» **INSTRUCTIONS TO FOLLOW**: Each line of the material must be repeated precisely, with the pictures left out.

» **PROVIDED DATA**:
● ● ● ● ● ● ●

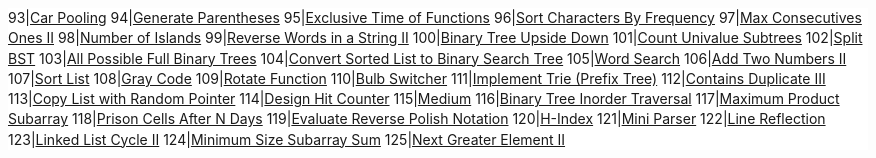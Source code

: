 93|[Car Pooling](https://github.com/varunu28/LeetCode-Java-Solutions/tree/master/Medium/Car%20Pooling.java)
94|[Generate Parentheses](https://github.com/varunu28/LeetCode-Java-Solutions/tree/master/Medium/Generate%20Parentheses.java)
95|[Exclusive Time of Functions](https://github.com/varunu28/LeetCode-Java-Solutions/tree/master/Medium/Exclusive%20Time%20of%20Functions.java)
96|[Sort Characters By Frequency](https://github.com/varunu28/LeetCode-Java-Solutions/tree/master/Medium/Sort%20Characters%20By%20Frequency.java)
97|[Max Consecutives Ones II](https://github.com/varunu28/LeetCode-Java-Solutions/tree/master/Medium/Max%20Consecutives%20Ones%20II.java)
98|[Number of Islands](https://github.com/varunu28/LeetCode-Java-Solutions/tree/master/Medium/Number%20of%20Islands.java)
99|[Reverse Words in a String II](https://github.com/varunu28/LeetCode-Java-Solutions/tree/master/Medium/Reverse%20Words%20in%20a%20String%20II.java)
100|[Binary Tree Upside Down](https://github.com/varunu28/LeetCode-Java-Solutions/tree/master/Medium/Binary%20Tree%20Upside%20Down.java)
101|[Count Univalue Subtrees](https://github.com/varunu28/LeetCode-Java-Solutions/tree/master/Medium/Count%20Univalue%20Subtrees.java)
102|[Split BST](https://github.com/varunu28/LeetCode-Java-Solutions/tree/master/Medium/Split%20BST.java)
103|[All Possible Full Binary Trees](https://github.com/varunu28/LeetCode-Java-Solutions/tree/master/Medium/All%20Possible%20Full%20Binary%20Trees.java)
104|[Convert Sorted List to Binary Search Tree](https://github.com/varunu28/LeetCode-Java-Solutions/tree/master/Medium/Convert%20Sorted%20List%20to%20Binary%20Search%20Tree.java)
105|[Word Search](https://github.com/varunu28/LeetCode-Java-Solutions/tree/master/Medium/Word%20Search.java)
106|[Add Two Numbers II](https://github.com/varunu28/LeetCode-Java-Solutions/tree/master/Medium/Add%20Two%20Numbers%20II.java)
107|[Sort List](https://github.com/varunu28/LeetCode-Java-Solutions/tree/master/Medium/Sort%20List.java)
108|[Gray Code](https://github.com/varunu28/LeetCode-Java-Solutions/tree/master/Medium/Gray%20Code.java)
109|[Rotate Function](https://github.com/varunu28/LeetCode-Java-Solutions/tree/master/Medium/Rotate%20Function.java)
110|[Bulb Switcher](https://github.com/varunu28/LeetCode-Java-Solutions/tree/master/Medium/Bulb%20Switcher.java)
111|[Implement Trie (Prefix Tree)](https://github.com/varunu28/LeetCode-Java-Solutions/tree/master/Medium/Implement%20Trie%20(Prefix%20Tree).java)
112|[Contains Duplicate III](https://github.com/varunu28/LeetCode-Java-Solutions/tree/master/Medium/Contains%20Duplicate%20III.java)
113|[Copy List with Random Pointer](https://github.com/varunu28/LeetCode-Java-Solutions/tree/master/Medium/Copy%20List%20with%20Random%20Pointer.java)
114|[Design Hit Counter](https://github.com/varunu28/LeetCode-Java-Solutions/tree/master/Medium/Design%20Hit%20Counter.java)
115|[Medium](https://github.com/varunu28/LeetCode-Java-Solutions/tree/master/Medium/Medium.md)
116|[Binary Tree Inorder Traversal](https://github.com/varunu28/LeetCode-Java-Solutions/tree/master/Medium/Binary%20Tree%20Inorder%20Traversal.java)
117|[Maximum Product Subarray](https://github.com/varunu28/LeetCode-Java-Solutions/tree/master/Medium/Maximum%20Product%20Subarray.java)
118|[Prison Cells After N Days](https://github.com/varunu28/LeetCode-Java-Solutions/tree/master/Medium/Prison%20Cells%20After%20N%20Days.java)
119|[Evaluate Reverse Polish Notation](https://github.com/varunu28/LeetCode-Java-Solutions/tree/master/Medium/Evaluate%20Reverse%20Polish%20Notation.java)
120|[H-Index](https://github.com/varunu28/LeetCode-Java-Solutions/tree/master/Medium/H-Index.java)
121|[Mini Parser](https://github.com/varunu28/LeetCode-Java-Solutions/tree/master/Medium/Mini%20Parser.java)
122|[Line Reflection](https://github.com/varunu28/LeetCode-Java-Solutions/tree/master/Medium/Line%20Reflection.java)
123|[Linked List Cycle II](https://github.com/varunu28/LeetCode-Java-Solutions/tree/master/Medium/Linked%20List%20Cycle%20II.java)
124|[Minimum Size Subarray Sum](https://github.com/varunu28/LeetCode-Java-Solutions/tree/master/Medium/Minimum%20Size%20Subarray%20Sum.java)
125|[Next Greater Element II](https://github.com/varunu28/LeetCode-Java-Solutions/tree/master/Medium/Next%20Greater%20Element%20II.java)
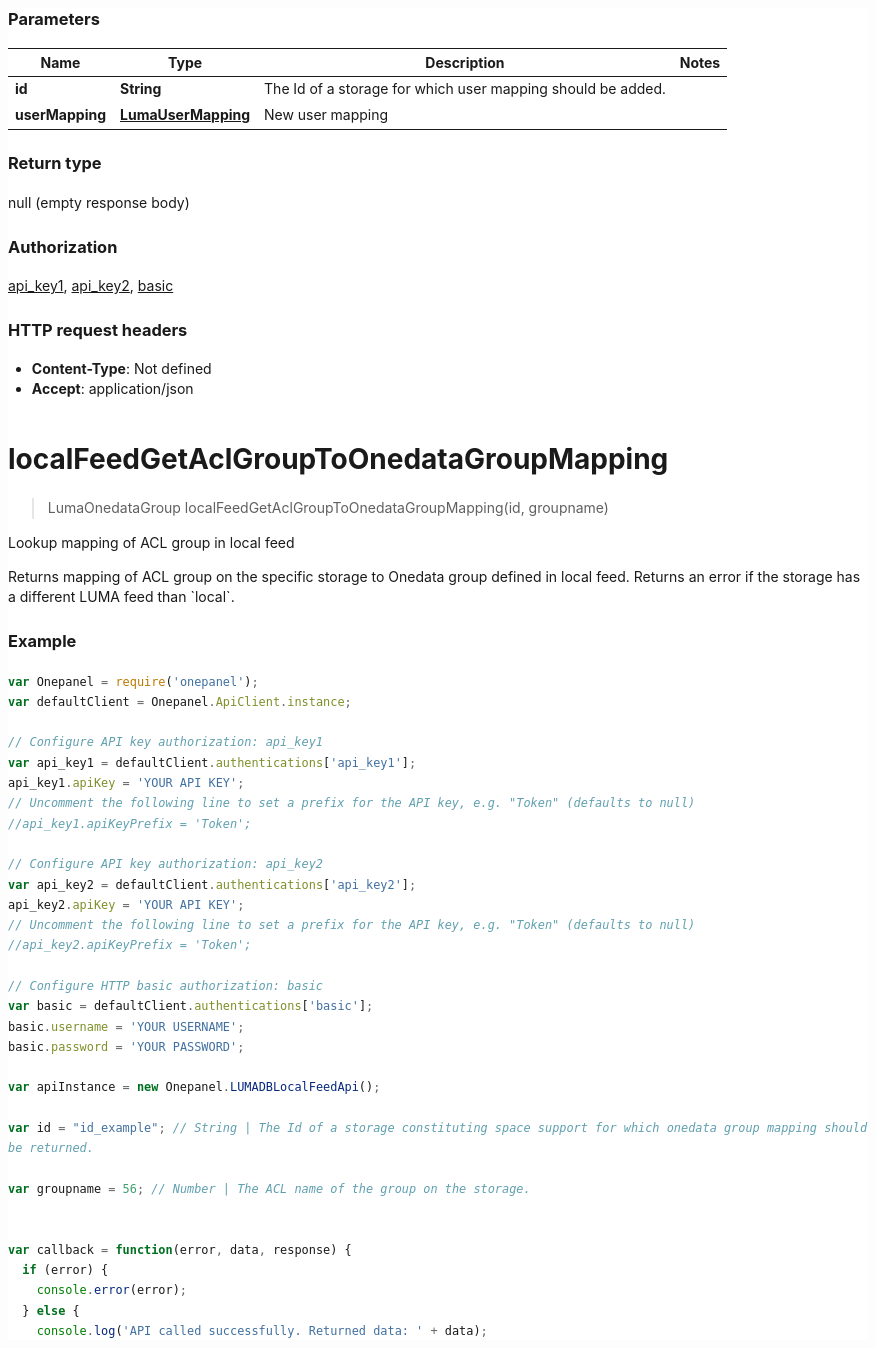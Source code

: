 ### Parameters

Name | Type | Description  | Notes
------------- | ------------- | ------------- | -------------
 **id** | **String**| The Id of a storage for which user mapping should be added.  | 
 **userMapping** | [**LumaUserMapping**](LumaUserMapping.md)| New user mapping  | 

### Return type

null (empty response body)

### Authorization

[api_key1](../README.md#api_key1), [api_key2](../README.md#api_key2), [basic](../README.md#basic)

### HTTP request headers

 - **Content-Type**: Not defined
 - **Accept**: application/json

<a name="localFeedGetAclGroupToOnedataGroupMapping"></a>
# **localFeedGetAclGroupToOnedataGroupMapping**
> LumaOnedataGroup localFeedGetAclGroupToOnedataGroupMapping(id, groupname)

Lookup mapping of ACL group in local feed

Returns mapping of ACL group on the specific storage to Onedata group defined in local feed. Returns an error if the storage has a different LUMA feed than &#x60;local&#x60;. 

### Example
```javascript
var Onepanel = require('onepanel');
var defaultClient = Onepanel.ApiClient.instance;

// Configure API key authorization: api_key1
var api_key1 = defaultClient.authentications['api_key1'];
api_key1.apiKey = 'YOUR API KEY';
// Uncomment the following line to set a prefix for the API key, e.g. "Token" (defaults to null)
//api_key1.apiKeyPrefix = 'Token';

// Configure API key authorization: api_key2
var api_key2 = defaultClient.authentications['api_key2'];
api_key2.apiKey = 'YOUR API KEY';
// Uncomment the following line to set a prefix for the API key, e.g. "Token" (defaults to null)
//api_key2.apiKeyPrefix = 'Token';

// Configure HTTP basic authorization: basic
var basic = defaultClient.authentications['basic'];
basic.username = 'YOUR USERNAME';
basic.password = 'YOUR PASSWORD';

var apiInstance = new Onepanel.LUMADBLocalFeedApi();

var id = "id_example"; // String | The Id of a storage constituting space support for which onedata group mapping should be returned. 

var groupname = 56; // Number | The ACL name of the group on the storage. 


var callback = function(error, data, response) {
  if (error) {
    console.error(error);
  } else {
    console.log('API called successfully. Returned data: ' + data);
```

● ● ● ● ● ● ●

» **RESPONSE TO THE EXERCISE**:
Source code

: 93|[Car Pooling](https://github.com/varunu28/LeetCode-Java-Solutions/tree/master/Medium/Car%20Pooling.java)
94|[Generate Parentheses](https://github.com/varunu28/LeetCode-Java-Solutions/tree/master/Medium/Generate%20Parentheses.java)
95|[Exclusive Time of Functions](https://github.com/varunu28/LeetCode-Java-Solutions/tree/master/Medium/Exclusive%20Time%20of%20Functions.java)
96|[Sort Characters By Frequency](https://github.com/varunu28/LeetCode-Java-Solutions/tree/master/Medium/Sort%20Characters%20By%20Frequency.java)
97|[Max Consecutives Ones II](https://github.com/varunu28/LeetCode-Java-Solutions/tree/master/Medium/Max%20Consecutives%20Ones%20II.java)
98|[Number of Islands](https://github.com/varunu28/LeetCode-Java-Solutions/tree/master/Medium/Number%20of%20Islands.java)
99|[Reverse Words in a String II](https://github.com/varunu28/LeetCode-Java-Solutions/tree/master/Medium/Reverse%20Words%20in%20a%20String%20II.java)
100|[Binary Tree Upside Down](https://github.com/varunu28/LeetCode-Java-Solutions/tree/master/Medium/Binary%20Tree%20Upside%20Down.java)
101|[Count Univalue Subtrees](https://github.com/varunu28/LeetCode-Java-Solutions/tree/master/Medium/Count%20Univalue%20Subtrees.java)
102|[Split BST](https://github.com/varunu28/LeetCode-Java-Solutions/tree/master/Medium/Split%20BST.java)
103|[All Possible Full Binary Trees](https://github.com/varunu28/LeetCode-Java-Solutions/tree/master/Medium/All%20Possible%20Full%20Binary%20Trees.java)
104|[Convert Sorted List to Binary Search Tree](https://github.com/varunu28/LeetCode-Java-Solutions/tree/master/Medium/Convert%20Sorted%20List%20to%20Binary%20Search%20Tree.java)
105|[Word Search](https://github.com/varunu28/LeetCode-Java-Solutions/tree/master/Medium/Word%20Search.java)
106|[Add Two Numbers II](https://github.com/varunu28/LeetCode-Java-Solutions/tree/master/Medium/Add%20Two%20Numbers%20II.java)
107|[Sort List](https://github.com/varunu28/LeetCode-Java-Solutions/tree/master/Medium/Sort%20List.java)
108|[Gray Code](https://github.com/varunu28/LeetCode-Java-Solutions/tree/master/Medium/Gray%20Code.java)
109|[Rotate Function](https://github.com/varunu28/LeetCode-Java-Solutions/tree/master/Medium/Rotate%20Function.java)
110|[Bulb Switcher](https://github.com/varunu28/LeetCode-Java-Solutions/tree/master/Medium/Bulb%20Switcher.java)
111|[Implement Trie (Prefix Tree)](https://github.com/varunu28/LeetCode-Java-Solutions/tree/master/Medium/Implement%20Trie%20(Prefix%20Tree).java)
112|[Contains Duplicate III](https://github.com/varunu28/LeetCode-Java-Solutions/tree/master/Medium/Contains%20Duplicate%20III.java)
113|[Copy List with Random Pointer](https://github.com/varunu28/LeetCode-Java-Solutions/tree/master/Medium/Copy%20List%20with%20Random%20Pointer.java)
114|[Design Hit Counter](https://github.com/varunu28/LeetCode-Java-Solutions/tree/master/Medium/Design%20Hit%20Counter.java)
115|[Medium](https://github.com/varunu28/LeetCode-Java-Solutions/tree/master/Medium/Medium.md)
116|[Binary Tree Inorder Traversal](https://github.com/varunu28/LeetCode-Java-Solutions/tree/master/Medium/Binary%20Tree%20Inorder%20Traversal.java)
117|[Maximum Product Subarray](https://github.com/varunu28/LeetCode-Java-Solutions/tree/master/Medium/Maximum%20Product%20Subarray.java)
118|[Prison Cells After N Days](https://github.com/varunu28/LeetCode-Java-Solutions/tree/master/Medium/Prison%20Cells%20After%20N%20Days.java)
119|[Evaluate Reverse Polish Notation](https://github.com/varunu28/LeetCode-Java-Solutions/tree/master/Medium/Evaluate%20Reverse%20Polish%20Notation.java)
120|[H-Index](https://github.com/varunu28/LeetCode-Java-Solutions/tree/master/Medium/H-Index.java)
121|[Mini Parser](https://github.com/varunu28/LeetCode-Java-Solutions/tree/master/Medium/Mini%20Parser.java)
122|[Line Reflection](https://github.com/varunu28/LeetCode-Java-Solutions/tree/master/Medium/Line%20Reflection.java)
123|[Linked List Cycle II](https://github.com/varunu28/LeetCode-Java-Solutions/tree/master/Medium/Linked%20List%20Cycle%20II.java)
124|[Minimum Size Subarray Sum](https://github.com/varunu28/LeetCode-Java-Solutions/tree/master/Medium/Minimum%20Size%20Subarray%20Sum.java)
125|[Next Greater Element II](https://github.com/varunu28/LeetCode-Java-Solutions/tree/master/Medium/Next%20Greater%20Element%20II.java)
Source code

: ### Parameters

Name | Type | Description  | Notes
------------- | ------------- | ------------- | -------------
 **id** | **String**| The Id of a storage for which user mapping should be added.  | 
 **userMapping** | [**LumaUserMapping**](LumaUserMapping.md)| New user mapping  | 

### Return type

null (empty response body)

### Authorization

[api_key1](../README.md#api_key1), [api_key2](../README.md#api_key2), [basic](../README.md#basic)

### HTTP request headers

 - **Content-Type**: Not defined
 - **Accept**: application/json

<a name="localFeedGetAclGroupToOnedataGroupMapping"></a>
# **localFeedGetAclGroupToOnedataGroupMapping**
> LumaOnedataGroup localFeedGetAclGroupToOnedataGroupMapping(id, groupname)

Lookup mapping of ACL group in local feed

Returns mapping of ACL group on the specific storage to Onedata group defined in local feed. Returns an error if the storage has a different LUMA feed than &#x60;local&#x60;. 

### Example
```javascript
var Onepanel = require('onepanel');
var defaultClient = Onepanel.ApiClient.instance;

// Configure API key authorization: api_key1
var api_key1 = defaultClient.authentications['api_key1'];
api_key1.apiKey = 'YOUR API KEY';
// Uncomment the following line to set a prefix for the API key, e.g. "Token" (defaults to null)
//api_key1.apiKeyPrefix = 'Token';

// Configure API key authorization: api_key2
var api_key2 = defaultClient.authentications['api_key2'];
api_key2.apiKey = 'YOUR API KEY';
// Uncomment the following line to set a prefix for the API key, e.g. "Token" (defaults to null)
//api_key2.apiKeyPrefix = 'Token';

// Configure HTTP basic authorization: basic
var basic = defaultClient.authentications['basic'];
basic.username = 'YOUR USERNAME';
basic.password = 'YOUR PASSWORD';

var apiInstance = new Onepanel.LUMADBLocalFeedApi();

var id = "id_example"; // String | The Id of a storage constituting space support for which onedata group mapping should be returned. 

var groupname = 56; // Number | The ACL name of the group on the storage. 


var callback = function(error, data, response) {
  if (error) {
    console.error(error);
  } else {
    console.log('API called successfully. Returned data: ' + data);
```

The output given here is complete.